Note : Alternately, you can use Netbeans IDE to open the pre configured projects for mailconnector-ear and mailconnector-ra. Once they are opened,

  1. configure the mailconnector-ra's dependencies to use javax.mail.jar, javax.resource.jar, javax.security.auth.message.jar and common-util.jar from GlassFish installation.

    (Right click the mailconnector-ra project, select Properties > Java Sources Classpath and resolve the dependencies to use the javax.mail.jar, javax.resource.jar, javax.security.auth.message.jar and common-util.jar  in GlassFish Installation's modules directory)

  2. build and deploy mailconnector-ra
  3. [In the command prompt] Change directory to ear_dir and ant setup will create necessary connector resource, pool and javamail resource. Use ant unsetup to delete these resources later.
  4. build, deploy, run mailconnector-ear

Exercising the Outbound Resource Adapter

You can test the outbound resource adapter by running the MailConnector application. 

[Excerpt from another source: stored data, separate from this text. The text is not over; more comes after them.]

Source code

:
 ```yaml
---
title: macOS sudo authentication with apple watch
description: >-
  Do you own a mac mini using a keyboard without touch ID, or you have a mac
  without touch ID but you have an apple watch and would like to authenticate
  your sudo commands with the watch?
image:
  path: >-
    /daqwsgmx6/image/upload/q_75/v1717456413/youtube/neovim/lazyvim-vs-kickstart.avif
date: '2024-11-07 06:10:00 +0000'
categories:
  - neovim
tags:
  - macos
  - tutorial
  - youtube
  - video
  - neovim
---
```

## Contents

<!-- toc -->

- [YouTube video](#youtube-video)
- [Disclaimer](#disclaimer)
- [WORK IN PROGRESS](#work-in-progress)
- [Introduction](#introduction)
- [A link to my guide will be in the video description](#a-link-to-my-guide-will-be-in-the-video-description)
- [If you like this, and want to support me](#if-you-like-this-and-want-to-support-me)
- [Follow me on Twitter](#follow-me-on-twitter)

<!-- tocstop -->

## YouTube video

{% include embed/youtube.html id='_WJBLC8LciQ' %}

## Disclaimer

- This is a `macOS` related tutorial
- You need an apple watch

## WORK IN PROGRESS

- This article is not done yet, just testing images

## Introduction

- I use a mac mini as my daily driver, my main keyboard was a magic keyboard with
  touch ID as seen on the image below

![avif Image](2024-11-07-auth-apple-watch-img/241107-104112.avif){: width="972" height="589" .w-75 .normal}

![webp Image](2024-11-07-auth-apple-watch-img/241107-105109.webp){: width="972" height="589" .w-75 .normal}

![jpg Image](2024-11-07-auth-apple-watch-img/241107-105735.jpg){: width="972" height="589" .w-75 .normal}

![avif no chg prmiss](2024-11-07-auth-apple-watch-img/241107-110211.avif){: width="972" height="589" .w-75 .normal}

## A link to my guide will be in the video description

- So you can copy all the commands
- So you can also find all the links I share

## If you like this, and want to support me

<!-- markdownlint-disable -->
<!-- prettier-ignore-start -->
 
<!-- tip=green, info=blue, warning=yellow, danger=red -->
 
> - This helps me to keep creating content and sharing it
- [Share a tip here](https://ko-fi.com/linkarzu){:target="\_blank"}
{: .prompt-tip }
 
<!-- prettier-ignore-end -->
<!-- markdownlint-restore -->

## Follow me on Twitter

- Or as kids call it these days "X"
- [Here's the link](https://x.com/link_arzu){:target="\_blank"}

eg: http://localhost:8080/mailconnector-war

Use the menu to access the JSP pages that allow you to send email messages to a given email mailbox and also to query the same mailbox for new messages arrived. These JSPs use servlets to accomplish these tasks.

Querying the mailbox is accomplished using the outbound resource adapter features.

Exercising the Inbound Resource Adapter (SecurityContext)

<MDB> In JavaMailMessageBean.JavaMailMessageBean()
<MDB> In JavaMailMessageBean.setMessageDrivenContext()
<MDB> In JavaMailMessageBean.ejbCreate()
[PT] scheduling a delivery FROM: joe::INBOX@localhost
[SC] Password validation callback succeded for user : tom
<MDB> ---- Got a message 
<MDB> SUBJECT: What's up
<MDB> SENDER : tom@localhost
<MDB> getCallerPrincipal() : tom

You can also check the server log file and verify that the RA has started PollingThread and that it has received the information corresponding to the deployed MDB.


After deploying the RA, you should see the following lines (along with other log lines from the application server):
[PT] WorkManager started polling thread

After deploying the EAR file containing the MDB, if there are no problems opening the mail folder associated with the MDB, you should see log lines similar to the following (with the appropriate values):

[EC] Created EndpointConsumer for: username::foldername@mailserver

By default, INFO and above log level related messages are printed. You can set FINEST logging for the sample by executing the following command.
GF_HOME/bin/asadmin set-log-level --log-level FINEST samples.connectors.mailconnector.ra

Building, Deploying, and Running the Application in NetBeans IDE

This sample application is not supported on Netbeans.

Troubleshooting

If you have problems when running the application, refer to troubleshooting document.